Baruch’s Confucius Institute for Global Finance Brings Chinese Calligraphy to Campus
October 22, 2019
A group of Baruch students traded laptops and smartphones for brush and ink to try their hands at Chinese calligraphy, a celebrated visual art form that dates back thousands of years, at a workshop organized by The Confucius Institute for Global Finance at Baruch College (NYCIGF@Baruch) and the Confucius Institute of Chinese Opera at Binghamton University. Faculty and staff members also joined students at the free event on September 16.
According to Matthew LePere, American director for NYCIGF@Baruch, the cultural workshop reflects the broad vision of Baruch’s Confucius Institute.
“While the College’s Confucius Institute offers free Chinese language classes to the campus community, along with global business seminars open to the public, it similarly looks to bring a variety of cultural workshops and experiences to Baruch,” explained LePere. “The goal is to help people gain a richer understanding of a culture’s language, traditions, and customs and, in doing so, broaden their global awareness and appreciation of another country and its history.”

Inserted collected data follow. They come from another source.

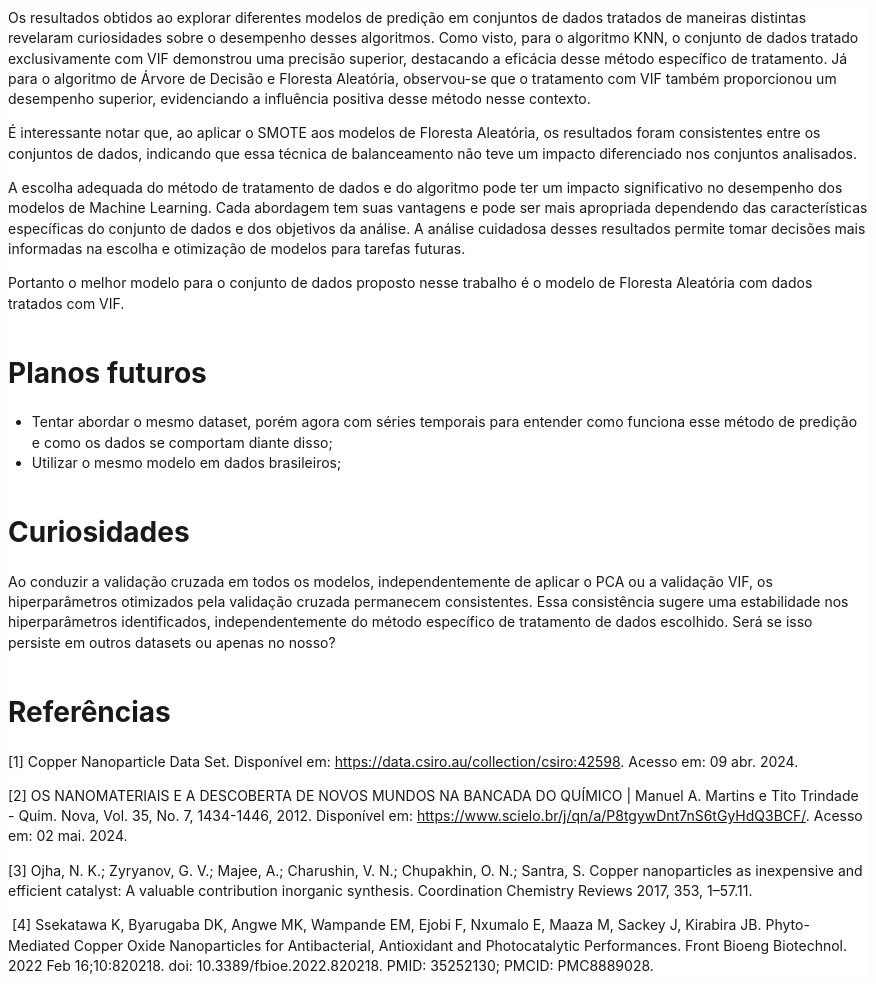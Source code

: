 Os resultados obtidos ao explorar diferentes modelos de predição em conjuntos de dados tratados de maneiras distintas revelaram curiosidades sobre o desempenho desses algoritmos. Como visto, para o algoritmo KNN, o conjunto de dados tratado exclusivamente com VIF demonstrou uma precisão superior, destacando a eficácia desse método específico de tratamento. Já para o algoritmo de Árvore de Decisão e Floresta Aleatória, observou-se que o tratamento com VIF também proporcionou um desempenho superior, evidenciando a influência positiva desse método nesse contexto.

É interessante notar que, ao aplicar o SMOTE aos modelos de Floresta Aleatória, os resultados foram consistentes entre os conjuntos de dados, indicando que essa técnica de balanceamento não teve um impacto diferenciado nos conjuntos analisados.

A escolha adequada do método de tratamento de dados e do algoritmo pode ter um impacto significativo no desempenho dos modelos de Machine Learning. Cada abordagem tem suas vantagens e pode ser mais apropriada dependendo das características específicas do conjunto de dados e dos objetivos da análise. A análise cuidadosa desses resultados permite tomar decisões mais informadas na escolha e otimização de modelos para tarefas futuras.

Portanto o melhor modelo para o conjunto de dados proposto nesse trabalho é o modelo de Floresta Aleatória com dados tratados com VIF. 

# Planos futuros

* Tentar abordar o mesmo dataset, porém agora com séries temporais para entender como funciona esse método de predição e como os dados se comportam diante disso;
* Utilizar o mesmo modelo em dados brasileiros;

# Curiosidades

Ao conduzir a validação cruzada em todos os modelos, independentemente de aplicar o PCA ou a validação VIF, os hiperparâmetros otimizados pela validação cruzada permanecem consistentes. Essa consistência sugere uma estabilidade nos hiperparâmetros identificados, independentemente do método específico de tratamento de dados escolhido.
Será se isso persiste em outros datasets ou apenas no nosso?

# Referências

[1] Copper Nanoparticle Data Set. Disponível em: <https://data.csiro.au/collection/csiro:42598>. Acesso em: 09 abr. 2024.

[2] OS NANOMATERIAIS E A DESCOBERTA DE NOVOS MUNDOS NA BANCADA DO QUÍMICO  |  Manuel A. Martins e Tito Trindade - Quim. Nova, Vol. 35, No. 7, 1434-1446, 2012. Disponível em: <https://www.scielo.br/j/qn/a/P8tgywDnt7nS6tGyHdQ3BCF/>. Acesso em: 02 mai. 2024.

[3] Ojha, N. K.; Zyryanov, G. V.; Majee, A.; Charushin, V. N.; Chupakhin, O. N.; Santra, S. Copper nanoparticles as inexpensive and efficient catalyst: A valuable contribution inorganic synthesis. Coordination Chemistry Reviews 2017, 353, 1–57.11.

‌
[4] Ssekatawa K, Byarugaba DK, Angwe MK, Wampande EM, Ejobi F, Nxumalo E, Maaza M, Sackey J, Kirabira JB. Phyto-Mediated Copper Oxide Nanoparticles for Antibacterial, Antioxidant and Photocatalytic Performances. Front Bioeng Biotechnol. 2022 Feb 16;10:820218. doi: 10.3389/fbioe.2022.820218. PMID: 35252130; PMCID: PMC8889028.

Chinese Calligraphy: An Ancient History; An Art Form Today
The workshop kicked off with a look back at the fascinating history and evolution of Chinese character, which spans more than 4,000 years from their first emergence.

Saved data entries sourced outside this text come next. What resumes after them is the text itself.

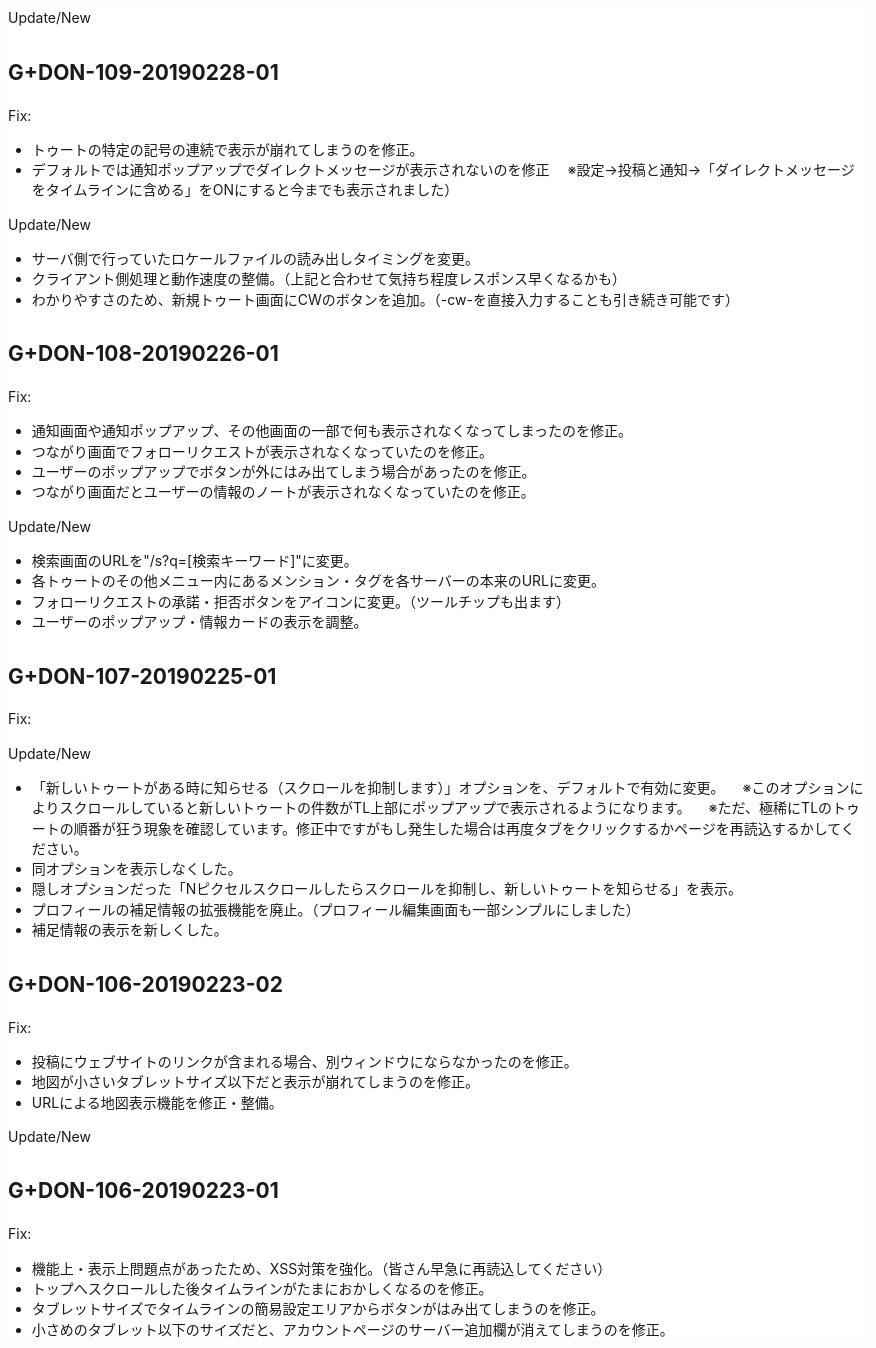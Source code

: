 Update/New


## G+DON-109-20190228-01
Fix:
* トゥートの特定の記号の連続で表示が崩れてしまうのを修正。
* デフォルトでは通知ポップアップでダイレクトメッセージが表示されないのを修正
　※設定→投稿と通知→「ダイレクトメッセージをタイムラインに含める」をONにすると今までも表示されました）

Update/New
* サーバ側で行っていたロケールファイルの読み出しタイミングを変更。
* クライアント側処理と動作速度の整備。（上記と合わせて気持ち程度レスポンス早くなるかも）
* わかりやすさのため、新規トゥート画面にCWのボタンを追加。（-cw-を直接入力することも引き続き可能です）


## G+DON-108-20190226-01
Fix:
* 通知画面や通知ポップアップ、その他画面の一部で何も表示されなくなってしまったのを修正。
* つながり画面でフォローリクエストが表示されなくなっていたのを修正。
* ユーザーのポップアップでボタンが外にはみ出てしまう場合があったのを修正。
* つながり画面だとユーザーの情報のノートが表示されなくなっていたのを修正。

Update/New
* 検索画面のURLを"/s?q=[検索キーワード]"に変更。
* 各トゥートのその他メニュー内にあるメンション・タグを各サーバーの本来のURLに変更。
* フォローリクエストの承諾・拒否ボタンをアイコンに変更。（ツールチップも出ます）
* ユーザーのポップアップ・情報カードの表示を調整。

## G+DON-107-20190225-01
Fix:

Update/New
* 「新しいトゥートがある時に知らせる（スクロールを抑制します）」オプションを、デフォルトで有効に変更。
　※このオプションによりスクロールしていると新しいトゥートの件数がTL上部にポップアップで表示されるようになります。
　※ただ、極稀にTLのトゥートの順番が狂う現象を確認しています。修正中ですがもし発生した場合は再度タブをクリックするかページを再読込するかしてください。
* 同オプションを表示しなくした。
* 隠しオプションだった「Nピクセルスクロールしたらスクロールを抑制し、新しいトゥートを知らせる」を表示。
* プロフィールの補足情報の拡張機能を廃止。（プロフィール編集画面も一部シンプルにしました）
* 補足情報の表示を新しくした。


## G+DON-106-20190223-02
Fix:
* 投稿にウェブサイトのリンクが含まれる場合、別ウィンドウにならなかったのを修正。
* 地図が小さいタブレットサイズ以下だと表示が崩れてしまうのを修正。
* URLによる地図表示機能を修正・整備。

Update/New


## G+DON-106-20190223-01
Fix:
* 機能上・表示上問題点があったため、XSS対策を強化。（皆さん早急に再読込してください）
* トップへスクロールした後タイムラインがたまにおかしくなるのを修正。
* タブレットサイズでタイムラインの簡易設定エリアからボタンがはみ出てしまうのを修正。
* 小さめのタブレット以下のサイズだと、アカウントページのサーバー追加欄が消えてしまうのを修正。
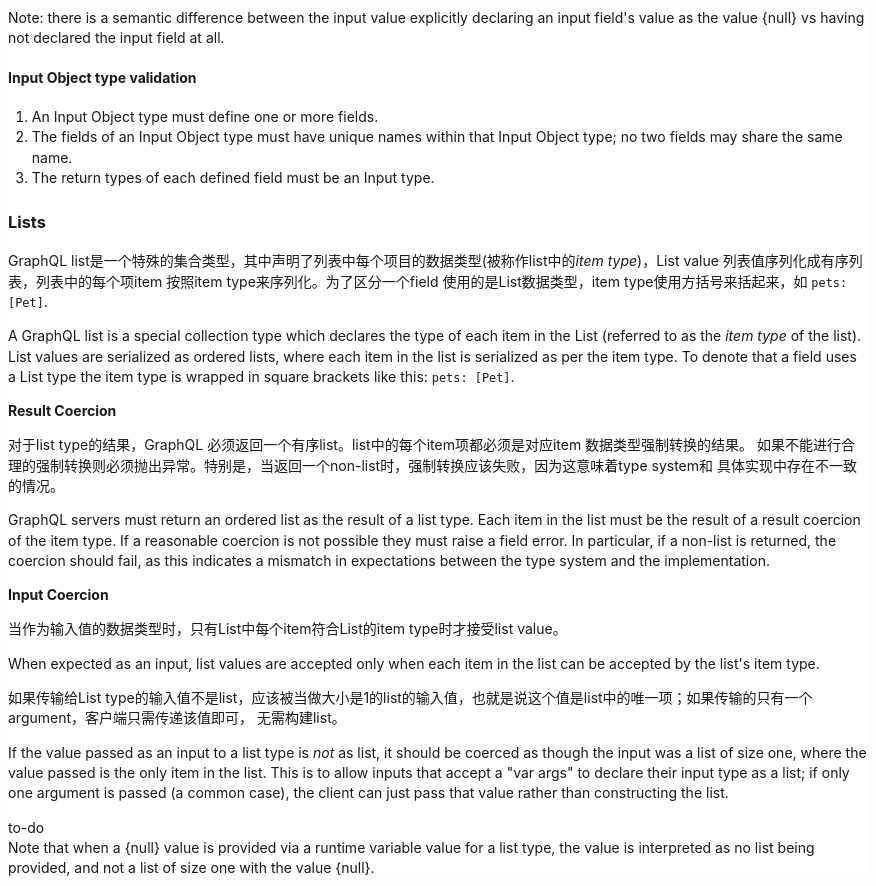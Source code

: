 
Note: there is a semantic difference between the input value
explicitly declaring an input field's value as the value {null} vs having not
declared the input field at all.

#### Input Object type validation

1. An Input Object type must define one or more fields.
2. The fields of an Input Object type must have unique names within that
   Input Object type; no two fields may share the same name.
3. The return types of each defined field must be an Input type.


### Lists

GraphQL list是一个特殊的集合类型，其中声明了列表中每个项目的数据类型(被称作list中的*item type*)，List value 列表值序列化成有序列表，列表中的每个项item
按照item type来序列化。为了区分一个field 使用的是List数据类型，item type使用方括号来括起来，如 `pets: [Pet]`.

A GraphQL list is a special collection type which declares the type of each
item in the List (referred to as the *item type* of the list). List values are
serialized as ordered lists, where each item in the list is serialized as per
the item type. To denote that a field uses a List type the item type is wrapped
in square brackets like this: `pets: [Pet]`.

**Result Coercion**

对于list type的结果，GraphQL 必须返回一个有序list。list中的每个item项都必须是对应item 数据类型强制转换的结果。
如果不能进行合理的强制转换则必须抛出异常。特别是，当返回一个non-list时，强制转换应该失败，因为这意味着type system和
具体实现中存在不一致的情况。


GraphQL servers must return an ordered list as the result of a list type. Each
item in the list must be the result of a result coercion of the item type. If a
reasonable coercion is not possible they must raise a field error. In
particular, if a non-list is returned, the coercion should fail, as this
indicates a mismatch in expectations between the type system and the
implementation.

**Input Coercion**


当作为输入值的数据类型时，只有List中每个item符合List的item type时才接受list value。

When expected as an input, list values are accepted only when each item in the
list can be accepted by the list's item type.

如果传输给List type的输入值不是list，应该被当做大小是1的list的输入值，也就是说这个值是list中的唯一项；如果传输的只有一个argument，客户端只需传递该值即可，
无需构建list。

If the value passed as an input to a list type is *not* as list, it should be
coerced as though the input was a list of size one, where the value passed is
the only item in the list. This is to allow inputs that accept a "var args"
to declare their input type as a list; if only one argument is passed (a common
case), the client can just pass that value rather than constructing the list.

to-do  
Note that when a {null} value is provided via a runtime variable value for a list type, the value is interpreted as no list being provided, and not a list of size one with the value {null}.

Xiuwen Li, an instructor from Binghamton University’s Confucius Institute of Chinese Opera, spoke of the legend of Canjie’s invention of Chinese characters (ca. 2650 BCE), to Oracle Bone Inscriptions in ancient China, to Bronze characters on ancient bronze utensils, to the decorative seal script of Qin (ca. 221 BC).

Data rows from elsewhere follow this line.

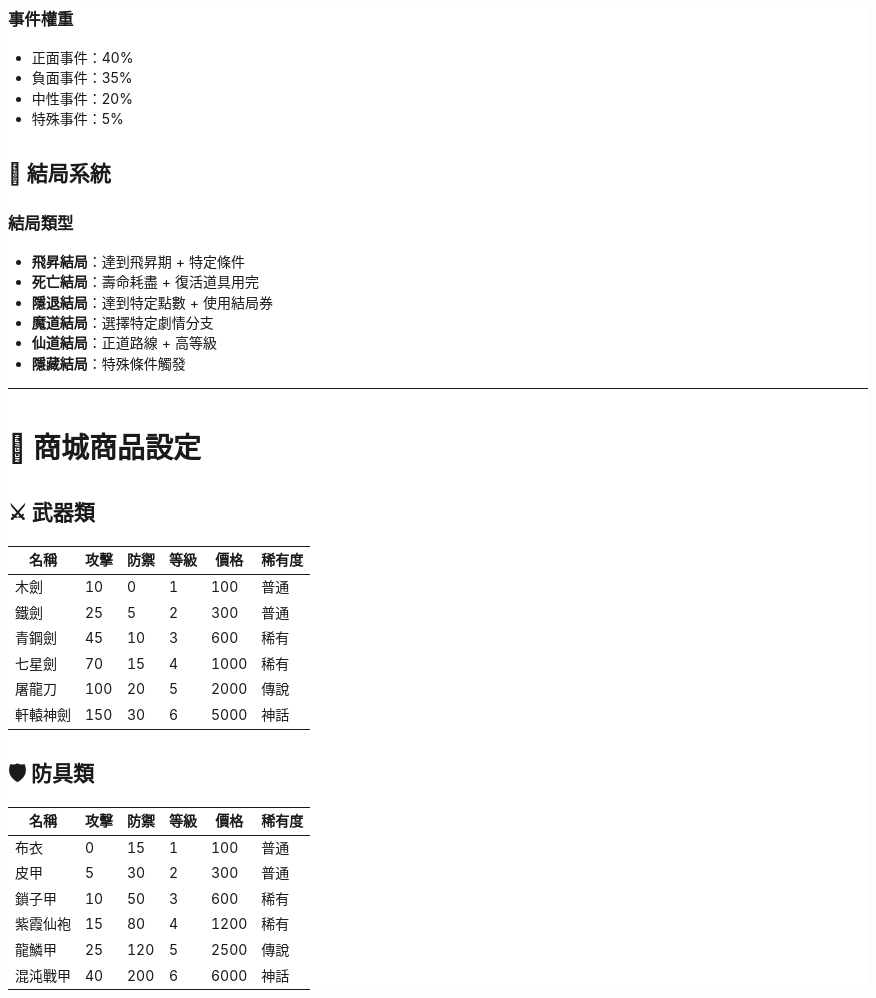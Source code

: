 ### 事件權重
* 正面事件：40%
* 負面事件：35%
* 中性事件：20%
* 特殊事件：5%

## 🏁 結局系統
### 結局類型
* **飛昇結局**：達到飛昇期 + 特定條件
* **死亡結局**：壽命耗盡 + 復活道具用完
* **隱退結局**：達到特定點數 + 使用結局券
* **魔道結局**：選擇特定劇情分支
* **仙道結局**：正道路線 + 高等級
* **隱藏結局**：特殊條件觸發

---

# 🛒 商城商品設定

## ⚔️ 武器類
| 名稱 | 攻擊 | 防禦 | 等級 | 價格 | 稀有度 |
|------|------|------|------|------|--------|
| 木劍 | 10 | 0 | 1 | 100 | 普通 |
| 鐵劍 | 25 | 5 | 2 | 300 | 普通 |
| 青鋼劍 | 45 | 10 | 3 | 600 | 稀有 |
| 七星劍 | 70 | 15 | 4 | 1000 | 稀有 |
| 屠龍刀 | 100 | 20 | 5 | 2000 | 傳說 |
| 軒轅神劍 | 150 | 30 | 6 | 5000 | 神話 |

## 🛡️ 防具類
| 名稱 | 攻擊 | 防禦 | 等級 | 價格 | 稀有度 |
|------|------|------|------|------|--------|
| 布衣 | 0 | 15 | 1 | 100 | 普通 |
| 皮甲 | 5 | 30 | 2 | 300 | 普通 |
| 鎖子甲 | 10 | 50 | 3 | 600 | 稀有 |
| 紫霞仙袍 | 15 | 80 | 4 | 1200 | 稀有 |
| 龍鱗甲 | 25 | 120 | 5 | 2500 | 傳說 |
| 混沌戰甲 | 40 | 200 | 6 | 6000 | 神話 |
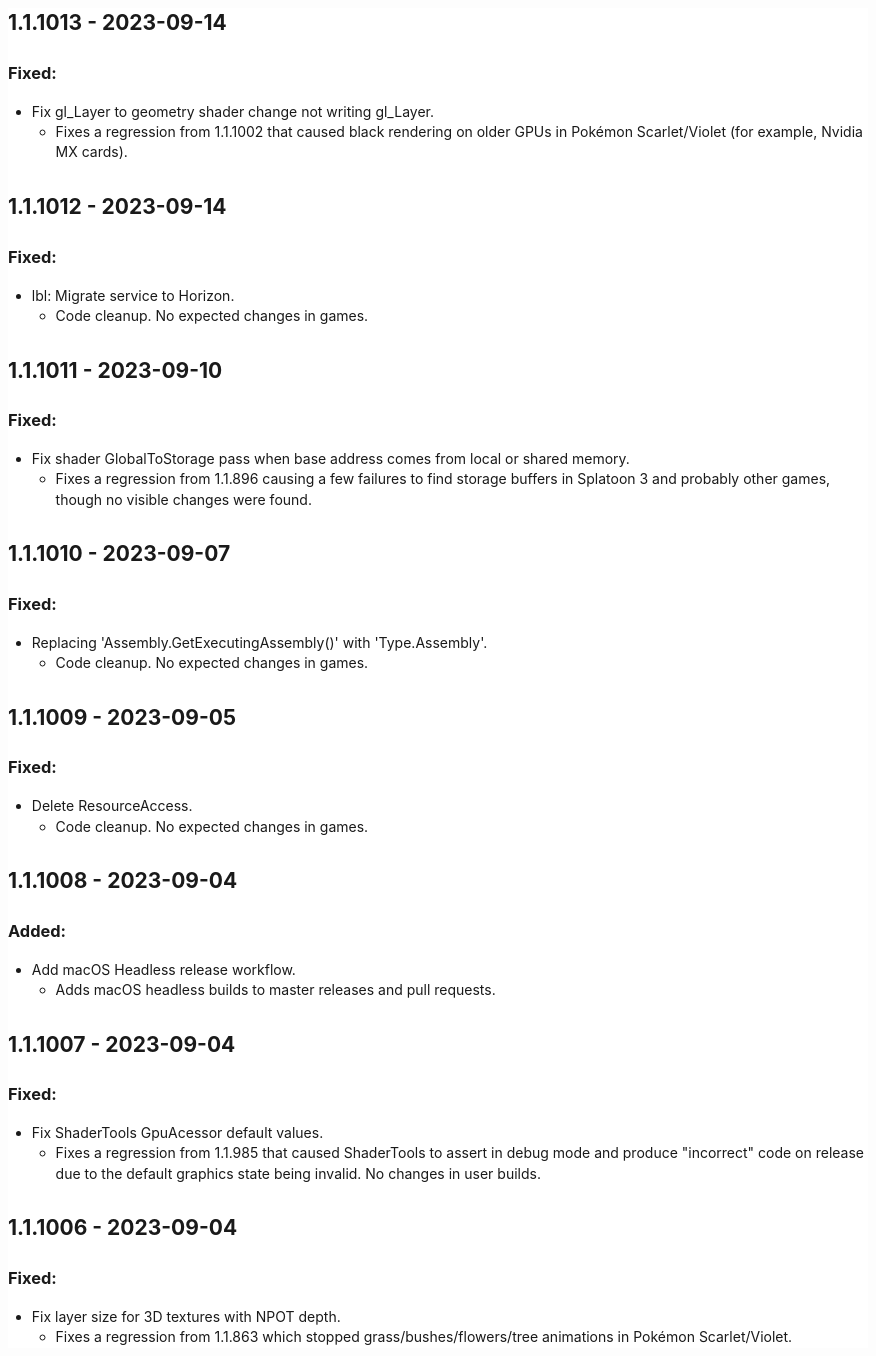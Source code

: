 ## 1.1.1013 - 2023-09-14
### Fixed:
- Fix gl_Layer to geometry shader change not writing gl_Layer.
  - Fixes a regression from 1.1.1002 that caused black rendering on older GPUs in Pokémon Scarlet/Violet (for example, Nvidia MX cards).

## 1.1.1012 - 2023-09-14
### Fixed:
- lbl: Migrate service to Horizon.
  - Code cleanup. No expected changes in games.

## 1.1.1011 - 2023-09-10
### Fixed:
- Fix shader GlobalToStorage pass when base address comes from local or shared memory.
  - Fixes a regression from 1.1.896 causing a few failures to find storage buffers in Splatoon 3 and probably other games, though no visible changes were found.

## 1.1.1010 - 2023-09-07
### Fixed:
- Replacing 'Assembly.GetExecutingAssembly()' with 'Type.Assembly'.
  - Code cleanup. No expected changes in games.

## 1.1.1009 - 2023-09-05
### Fixed:
- Delete ResourceAccess.
  - Code cleanup. No expected changes in games.

## 1.1.1008 - 2023-09-04
### Added:
- Add macOS Headless release workflow.
  - Adds macOS headless builds to master releases and pull requests.

## 1.1.1007 - 2023-09-04
### Fixed:
- Fix ShaderTools GpuAcessor default values.
  - Fixes a regression from 1.1.985 that caused ShaderTools to assert in debug mode and produce "incorrect" code on release due to the default graphics state being invalid. No changes in user builds.

## 1.1.1006 - 2023-09-04
### Fixed:
- Fix layer size for 3D textures with NPOT depth.
  - Fixes a regression from 1.1.863 which stopped grass/bushes/flowers/tree animations in Pokémon Scarlet/Violet.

Workshop participants then learned about the different styles of characters like Lishu, Xingshu and Caoshu, and how the writing skills developed from practical functions to the unique art of calligraphy.
After the historical overview, Xiuwen showed participants how to properly hold and move the Maobi, a traditional ink brush used in Chinese calligraphy. With practice and instructors’ help, students, faculty and staff were writing their names in bold, black, fluid Chinese characters at the end of the workshop.